The effect of amount of loading on release of drug (5-ASA)
In this study, a porous Cs/HEMA hydrogel was loaded with varying amounts of 5-Amino salicylic acid (5-ASA), and its release profile was examined at different pH levels (2, 4, 7, and 8). The results, illustrated in Figure 8, indicate that the loading capacity of 5-ASA increases as the concentration of the active agent in the loading medium is increased.

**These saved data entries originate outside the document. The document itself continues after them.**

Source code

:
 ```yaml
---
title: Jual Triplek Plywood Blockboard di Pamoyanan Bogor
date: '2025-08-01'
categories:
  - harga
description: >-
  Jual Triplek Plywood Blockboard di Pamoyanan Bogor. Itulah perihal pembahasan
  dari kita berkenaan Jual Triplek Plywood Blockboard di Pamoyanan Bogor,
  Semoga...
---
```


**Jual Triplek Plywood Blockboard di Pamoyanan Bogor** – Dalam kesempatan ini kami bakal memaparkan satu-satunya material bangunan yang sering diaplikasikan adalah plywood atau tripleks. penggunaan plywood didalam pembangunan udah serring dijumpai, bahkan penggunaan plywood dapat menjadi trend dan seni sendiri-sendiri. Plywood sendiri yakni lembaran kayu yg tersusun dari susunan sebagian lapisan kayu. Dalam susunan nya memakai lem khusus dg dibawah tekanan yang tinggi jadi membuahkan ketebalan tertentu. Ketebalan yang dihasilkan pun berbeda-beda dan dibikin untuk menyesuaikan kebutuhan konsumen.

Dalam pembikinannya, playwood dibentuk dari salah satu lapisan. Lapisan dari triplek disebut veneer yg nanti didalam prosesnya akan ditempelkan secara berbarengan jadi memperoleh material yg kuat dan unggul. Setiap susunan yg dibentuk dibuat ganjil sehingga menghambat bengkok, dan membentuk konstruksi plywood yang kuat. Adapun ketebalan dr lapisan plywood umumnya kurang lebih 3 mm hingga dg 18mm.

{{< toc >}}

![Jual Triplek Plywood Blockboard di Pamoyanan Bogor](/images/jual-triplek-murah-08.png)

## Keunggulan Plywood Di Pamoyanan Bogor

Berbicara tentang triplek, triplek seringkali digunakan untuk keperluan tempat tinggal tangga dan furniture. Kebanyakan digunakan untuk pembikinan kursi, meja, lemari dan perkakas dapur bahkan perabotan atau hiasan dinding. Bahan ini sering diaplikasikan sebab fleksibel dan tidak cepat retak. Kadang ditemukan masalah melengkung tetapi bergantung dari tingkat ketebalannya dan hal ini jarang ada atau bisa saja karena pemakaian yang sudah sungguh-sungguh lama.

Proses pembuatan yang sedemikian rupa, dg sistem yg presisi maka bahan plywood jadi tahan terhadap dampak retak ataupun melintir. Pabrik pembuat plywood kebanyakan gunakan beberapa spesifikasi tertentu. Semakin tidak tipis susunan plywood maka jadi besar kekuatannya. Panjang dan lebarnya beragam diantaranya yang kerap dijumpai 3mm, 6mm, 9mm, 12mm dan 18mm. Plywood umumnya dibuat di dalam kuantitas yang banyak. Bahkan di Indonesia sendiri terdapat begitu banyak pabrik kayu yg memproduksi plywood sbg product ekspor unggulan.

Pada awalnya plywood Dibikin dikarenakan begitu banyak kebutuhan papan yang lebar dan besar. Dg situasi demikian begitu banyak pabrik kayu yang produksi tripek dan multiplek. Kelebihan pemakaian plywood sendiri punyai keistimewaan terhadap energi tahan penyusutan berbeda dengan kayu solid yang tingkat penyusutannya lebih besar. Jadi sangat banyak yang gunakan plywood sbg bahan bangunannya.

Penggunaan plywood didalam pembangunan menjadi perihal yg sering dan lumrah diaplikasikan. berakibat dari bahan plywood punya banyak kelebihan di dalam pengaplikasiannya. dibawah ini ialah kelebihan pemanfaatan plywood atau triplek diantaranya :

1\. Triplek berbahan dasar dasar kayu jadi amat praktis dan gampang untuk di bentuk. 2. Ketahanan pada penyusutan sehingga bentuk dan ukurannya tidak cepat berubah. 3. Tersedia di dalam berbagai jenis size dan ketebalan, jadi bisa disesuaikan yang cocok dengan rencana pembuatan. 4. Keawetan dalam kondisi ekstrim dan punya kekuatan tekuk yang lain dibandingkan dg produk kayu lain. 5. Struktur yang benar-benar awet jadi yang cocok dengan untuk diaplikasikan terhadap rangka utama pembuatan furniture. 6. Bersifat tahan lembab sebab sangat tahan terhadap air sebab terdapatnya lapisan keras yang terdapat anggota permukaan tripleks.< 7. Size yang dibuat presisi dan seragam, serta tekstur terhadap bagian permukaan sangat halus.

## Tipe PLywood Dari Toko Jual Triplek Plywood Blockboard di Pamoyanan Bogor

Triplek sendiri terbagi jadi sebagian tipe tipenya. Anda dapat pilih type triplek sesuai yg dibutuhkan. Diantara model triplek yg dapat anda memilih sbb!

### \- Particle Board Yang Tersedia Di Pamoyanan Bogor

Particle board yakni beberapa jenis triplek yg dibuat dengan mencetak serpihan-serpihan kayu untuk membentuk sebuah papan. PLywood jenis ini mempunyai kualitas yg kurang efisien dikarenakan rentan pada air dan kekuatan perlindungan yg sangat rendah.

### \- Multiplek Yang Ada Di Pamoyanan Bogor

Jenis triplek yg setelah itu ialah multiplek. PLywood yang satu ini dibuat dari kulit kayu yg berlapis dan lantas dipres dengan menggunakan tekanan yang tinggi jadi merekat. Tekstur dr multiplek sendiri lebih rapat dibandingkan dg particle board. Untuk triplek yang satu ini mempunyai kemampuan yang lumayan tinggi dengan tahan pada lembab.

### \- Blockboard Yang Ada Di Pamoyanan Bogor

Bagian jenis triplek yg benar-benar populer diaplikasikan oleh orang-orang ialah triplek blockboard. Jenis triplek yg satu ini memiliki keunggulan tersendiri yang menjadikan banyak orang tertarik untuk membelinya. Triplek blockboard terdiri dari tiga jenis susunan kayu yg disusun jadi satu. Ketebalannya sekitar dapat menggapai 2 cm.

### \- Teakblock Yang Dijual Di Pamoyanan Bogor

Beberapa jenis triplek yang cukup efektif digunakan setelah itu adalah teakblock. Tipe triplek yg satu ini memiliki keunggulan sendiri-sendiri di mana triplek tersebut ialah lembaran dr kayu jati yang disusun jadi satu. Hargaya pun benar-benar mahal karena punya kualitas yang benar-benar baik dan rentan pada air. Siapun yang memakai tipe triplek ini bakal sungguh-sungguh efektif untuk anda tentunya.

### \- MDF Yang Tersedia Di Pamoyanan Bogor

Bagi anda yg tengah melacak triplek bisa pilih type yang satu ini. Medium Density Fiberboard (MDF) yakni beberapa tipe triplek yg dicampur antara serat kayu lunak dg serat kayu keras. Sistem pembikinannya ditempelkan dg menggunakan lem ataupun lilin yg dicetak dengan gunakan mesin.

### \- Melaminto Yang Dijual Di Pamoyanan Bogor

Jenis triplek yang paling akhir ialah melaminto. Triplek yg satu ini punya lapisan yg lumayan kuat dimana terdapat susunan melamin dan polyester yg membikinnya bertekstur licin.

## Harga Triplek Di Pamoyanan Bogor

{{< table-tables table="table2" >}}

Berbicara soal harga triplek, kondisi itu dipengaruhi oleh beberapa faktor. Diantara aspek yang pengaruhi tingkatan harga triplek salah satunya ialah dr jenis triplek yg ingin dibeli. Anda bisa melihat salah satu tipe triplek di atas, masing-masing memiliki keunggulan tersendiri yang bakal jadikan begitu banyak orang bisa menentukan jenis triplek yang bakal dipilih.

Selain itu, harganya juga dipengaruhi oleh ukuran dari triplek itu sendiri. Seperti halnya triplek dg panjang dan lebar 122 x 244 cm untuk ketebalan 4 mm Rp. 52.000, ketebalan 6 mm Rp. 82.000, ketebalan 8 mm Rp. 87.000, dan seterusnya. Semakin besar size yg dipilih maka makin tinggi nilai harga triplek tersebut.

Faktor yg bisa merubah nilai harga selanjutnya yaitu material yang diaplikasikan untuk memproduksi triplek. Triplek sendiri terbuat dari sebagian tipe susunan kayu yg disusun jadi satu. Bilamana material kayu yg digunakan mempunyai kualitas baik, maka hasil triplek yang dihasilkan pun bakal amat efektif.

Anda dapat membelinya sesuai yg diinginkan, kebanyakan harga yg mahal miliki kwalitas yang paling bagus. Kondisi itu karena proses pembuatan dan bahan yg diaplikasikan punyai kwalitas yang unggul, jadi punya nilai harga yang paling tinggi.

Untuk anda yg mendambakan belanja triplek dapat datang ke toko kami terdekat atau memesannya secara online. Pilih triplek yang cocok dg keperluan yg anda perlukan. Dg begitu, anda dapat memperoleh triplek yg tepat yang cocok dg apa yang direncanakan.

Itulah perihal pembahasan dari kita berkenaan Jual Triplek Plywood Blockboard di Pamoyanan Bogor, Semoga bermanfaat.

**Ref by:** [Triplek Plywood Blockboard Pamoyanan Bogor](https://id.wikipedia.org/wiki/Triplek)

Additionally, the release profiles demonstrate that the amount of 5-ASA released also increases with higher loading of the active agent. The speed at which the solvent front enters the hydrogel surface, known as the release rate, increases as the loading of 5-ASA increases. This phenomenon can be attributed to the presence of empty spaces or voids within the hydrogel matrix, which act as diffusion barriers and restrict the transportation of 5-ASA molecules. As the loading of 5-ASA increases, these empty spaces become more pronounced, hindering the release of the drug. It's important to note that the release of drugs through microspheres, such as the porous Cs/HEMA hydrogel in this study, is influenced by multiple factors. These factors include particle size, polymer crystallinity, surface properties, molecular weight, polymer composition, swelling ratio, degradation rate, drug binding affinity, and hydrogel rate [40].